### Requirement
All the data below needs to be retyped exactly as shown.

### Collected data
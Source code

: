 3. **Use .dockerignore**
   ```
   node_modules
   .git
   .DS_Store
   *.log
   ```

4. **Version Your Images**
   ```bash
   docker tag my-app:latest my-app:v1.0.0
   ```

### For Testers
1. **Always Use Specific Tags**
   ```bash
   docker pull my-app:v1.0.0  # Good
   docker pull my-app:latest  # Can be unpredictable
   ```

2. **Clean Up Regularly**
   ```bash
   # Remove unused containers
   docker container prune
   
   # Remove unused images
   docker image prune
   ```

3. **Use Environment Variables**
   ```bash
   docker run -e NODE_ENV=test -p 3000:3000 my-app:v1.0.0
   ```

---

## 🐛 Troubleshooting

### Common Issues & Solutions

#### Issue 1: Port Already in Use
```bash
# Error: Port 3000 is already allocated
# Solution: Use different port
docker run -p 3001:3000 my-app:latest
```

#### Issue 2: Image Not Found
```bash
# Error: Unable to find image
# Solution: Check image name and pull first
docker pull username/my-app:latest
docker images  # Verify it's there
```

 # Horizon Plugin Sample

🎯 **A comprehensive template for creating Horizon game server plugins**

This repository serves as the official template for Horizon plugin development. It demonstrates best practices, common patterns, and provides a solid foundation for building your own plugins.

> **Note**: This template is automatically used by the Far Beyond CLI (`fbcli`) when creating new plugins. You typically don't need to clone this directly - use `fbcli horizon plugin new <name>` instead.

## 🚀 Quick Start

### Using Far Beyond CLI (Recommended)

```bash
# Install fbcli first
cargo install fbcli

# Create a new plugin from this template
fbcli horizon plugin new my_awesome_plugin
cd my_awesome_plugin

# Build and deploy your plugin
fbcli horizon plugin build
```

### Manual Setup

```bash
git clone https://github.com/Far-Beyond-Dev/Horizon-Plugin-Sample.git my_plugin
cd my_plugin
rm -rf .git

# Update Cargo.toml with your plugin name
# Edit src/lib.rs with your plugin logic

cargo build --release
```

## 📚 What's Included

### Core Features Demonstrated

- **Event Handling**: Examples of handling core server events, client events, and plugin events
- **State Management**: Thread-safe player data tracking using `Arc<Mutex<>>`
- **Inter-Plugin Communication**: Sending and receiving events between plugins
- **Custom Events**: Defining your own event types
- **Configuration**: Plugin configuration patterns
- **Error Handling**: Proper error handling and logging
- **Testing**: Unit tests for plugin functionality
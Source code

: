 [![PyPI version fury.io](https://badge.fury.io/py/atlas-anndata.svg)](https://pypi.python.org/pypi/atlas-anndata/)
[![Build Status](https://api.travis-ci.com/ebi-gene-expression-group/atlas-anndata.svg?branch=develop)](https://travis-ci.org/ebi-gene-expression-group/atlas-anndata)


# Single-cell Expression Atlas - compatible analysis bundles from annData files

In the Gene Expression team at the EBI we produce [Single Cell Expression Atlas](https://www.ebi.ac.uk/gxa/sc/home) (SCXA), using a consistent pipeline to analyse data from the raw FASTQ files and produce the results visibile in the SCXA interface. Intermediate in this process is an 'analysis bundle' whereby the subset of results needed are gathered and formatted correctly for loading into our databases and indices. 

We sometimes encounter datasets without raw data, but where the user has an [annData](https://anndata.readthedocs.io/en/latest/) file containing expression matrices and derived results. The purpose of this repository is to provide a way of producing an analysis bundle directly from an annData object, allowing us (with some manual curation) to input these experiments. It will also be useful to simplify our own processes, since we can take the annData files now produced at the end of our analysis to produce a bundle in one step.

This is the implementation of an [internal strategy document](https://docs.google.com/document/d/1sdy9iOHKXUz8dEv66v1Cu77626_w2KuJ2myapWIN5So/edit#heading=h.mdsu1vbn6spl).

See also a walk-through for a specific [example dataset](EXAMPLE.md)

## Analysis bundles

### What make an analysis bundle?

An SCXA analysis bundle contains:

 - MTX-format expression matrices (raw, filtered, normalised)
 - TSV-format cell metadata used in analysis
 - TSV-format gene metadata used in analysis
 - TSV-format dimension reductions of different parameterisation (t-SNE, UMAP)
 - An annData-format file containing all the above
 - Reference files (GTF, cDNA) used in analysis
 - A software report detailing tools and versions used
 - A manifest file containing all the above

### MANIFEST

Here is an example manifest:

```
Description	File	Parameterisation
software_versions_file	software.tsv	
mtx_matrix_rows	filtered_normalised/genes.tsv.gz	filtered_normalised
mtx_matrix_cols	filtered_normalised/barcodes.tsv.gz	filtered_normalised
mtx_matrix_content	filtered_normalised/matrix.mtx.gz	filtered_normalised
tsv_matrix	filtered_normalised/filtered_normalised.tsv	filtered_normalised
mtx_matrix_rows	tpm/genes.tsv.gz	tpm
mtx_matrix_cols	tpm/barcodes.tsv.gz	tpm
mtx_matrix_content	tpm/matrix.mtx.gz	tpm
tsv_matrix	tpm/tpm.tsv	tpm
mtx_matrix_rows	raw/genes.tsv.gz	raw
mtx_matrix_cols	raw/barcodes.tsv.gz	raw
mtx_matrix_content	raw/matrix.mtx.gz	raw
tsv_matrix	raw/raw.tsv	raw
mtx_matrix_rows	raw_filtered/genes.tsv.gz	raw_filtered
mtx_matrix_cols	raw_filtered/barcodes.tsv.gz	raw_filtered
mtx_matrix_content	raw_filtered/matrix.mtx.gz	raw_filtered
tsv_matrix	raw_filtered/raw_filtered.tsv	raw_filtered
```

### Answer section
Source code

: 3. **Use .dockerignore**
   ```
   node_modules
   .git
   .DS_Store
   *.log
   ```

4. **Version Your Images**
   ```bash
   docker tag my-app:latest my-app:v1.0.0
   ```

### For Testers
1. **Always Use Specific Tags**
   ```bash
   docker pull my-app:v1.0.0  # Good
   docker pull my-app:latest  # Can be unpredictable
   ```

2. **Clean Up Regularly**
   ```bash
   # Remove unused containers
   docker container prune
   
   # Remove unused images
   docker image prune
   ```

3. **Use Environment Variables**
   ```bash
   docker run -e NODE_ENV=test -p 3000:3000 my-app:v1.0.0
   ```

---

## 🐛 Troubleshooting

### Common Issues & Solutions

#### Issue 1: Port Already in Use
```bash
# Error: Port 3000 is already allocated
# Solution: Use different port
docker run -p 3001:3000 my-app:latest
```

#### Issue 2: Image Not Found
```bash
# Error: Unable to find image
# Solution: Check image name and pull first
docker pull username/my-app:latest
docker images  # Verify it's there
```

 # Horizon Plugin Sample

🎯 **A comprehensive template for creating Horizon game server plugins**

This repository serves as the official template for Horizon plugin development. It demonstrates best practices, common patterns, and provides a solid foundation for building your own plugins.

> **Note**: This template is automatically used by the Far Beyond CLI (`fbcli`) when creating new plugins. You typically don't need to clone this directly - use `fbcli horizon plugin new <name>` instead.

## 🚀 Quick Start

### Using Far Beyond CLI (Recommended)

```bash
# Install fbcli first
cargo install fbcli

# Create a new plugin from this template
fbcli horizon plugin new my_awesome_plugin
cd my_awesome_plugin

# Build and deploy your plugin
fbcli horizon plugin build
```

### Manual Setup

```bash
git clone https://github.com/Far-Beyond-Dev/Horizon-Plugin-Sample.git my_plugin
cd my_plugin
rm -rf .git

# Update Cargo.toml with your plugin name
# Edit src/lib.rs with your plugin logic

cargo build --release
```

## 📚 What's Included

### Core Features Demonstrated

- **Event Handling**: Examples of handling core server events, client events, and plugin events
- **State Management**: Thread-safe player data tracking using `Arc<Mutex<>>`
- **Inter-Plugin Communication**: Sending and receiving events between plugins
- **Custom Events**: Defining your own event types
- **Configuration**: Plugin configuration patterns
- **Error Handling**: Proper error handling and logging
- **Testing**: Unit tests for plugin functionality
Source code

: [![PyPI version fury.io](https://badge.fury.io/py/atlas-anndata.svg)](https://pypi.python.org/pypi/atlas-anndata/)
[![Build Status](https://api.travis-ci.com/ebi-gene-expression-group/atlas-anndata.svg?branch=develop)](https://travis-ci.org/ebi-gene-expression-group/atlas-anndata)


# Single-cell Expression Atlas - compatible analysis bundles from annData files

In the Gene Expression team at the EBI we produce [Single Cell Expression Atlas](https://www.ebi.ac.uk/gxa/sc/home) (SCXA), using a consistent pipeline to analyse data from the raw FASTQ files and produce the results visibile in the SCXA interface. Intermediate in this process is an 'analysis bundle' whereby the subset of results needed are gathered and formatted correctly for loading into our databases and indices. 

We sometimes encounter datasets without raw data, but where the user has an [annData](https://anndata.readthedocs.io/en/latest/) file containing expression matrices and derived results. The purpose of this repository is to provide a way of producing an analysis bundle directly from an annData object, allowing us (with some manual curation) to input these experiments. It will also be useful to simplify our own processes, since we can take the annData files now produced at the end of our analysis to produce a bundle in one step.

This is the implementation of an [internal strategy document](https://docs.google.com/document/d/1sdy9iOHKXUz8dEv66v1Cu77626_w2KuJ2myapWIN5So/edit#heading=h.mdsu1vbn6spl).

See also a walk-through for a specific [example dataset](EXAMPLE.md)

## Analysis bundles

### What make an analysis bundle?

An SCXA analysis bundle contains:

 - MTX-format expression matrices (raw, filtered, normalised)
 - TSV-format cell metadata used in analysis
 - TSV-format gene metadata used in analysis
 - TSV-format dimension reductions of different parameterisation (t-SNE, UMAP)
 - An annData-format file containing all the above
 - Reference files (GTF, cDNA) used in analysis
 - A software report detailing tools and versions used
 - A manifest file containing all the above

### MANIFEST

Here is an example manifest:

```
Description	File	Parameterisation
software_versions_file	software.tsv	
mtx_matrix_rows	filtered_normalised/genes.tsv.gz	filtered_normalised
mtx_matrix_cols	filtered_normalised/barcodes.tsv.gz	filtered_normalised
mtx_matrix_content	filtered_normalised/matrix.mtx.gz	filtered_normalised
tsv_matrix	filtered_normalised/filtered_normalised.tsv	filtered_normalised
mtx_matrix_rows	tpm/genes.tsv.gz	tpm
mtx_matrix_cols	tpm/barcodes.tsv.gz	tpm
mtx_matrix_content	tpm/matrix.mtx.gz	tpm
tsv_matrix	tpm/tpm.tsv	tpm
mtx_matrix_rows	raw/genes.tsv.gz	raw
mtx_matrix_cols	raw/barcodes.tsv.gz	raw
mtx_matrix_content	raw/matrix.mtx.gz	raw
tsv_matrix	raw/raw.tsv	raw
mtx_matrix_rows	raw_filtered/genes.tsv.gz	raw_filtered
mtx_matrix_cols	raw_filtered/barcodes.tsv.gz	raw_filtered
mtx_matrix_content	raw_filtered/matrix.mtx.gz	raw_filtered
tsv_matrix	raw_filtered/raw_filtered.tsv	raw_filtered
```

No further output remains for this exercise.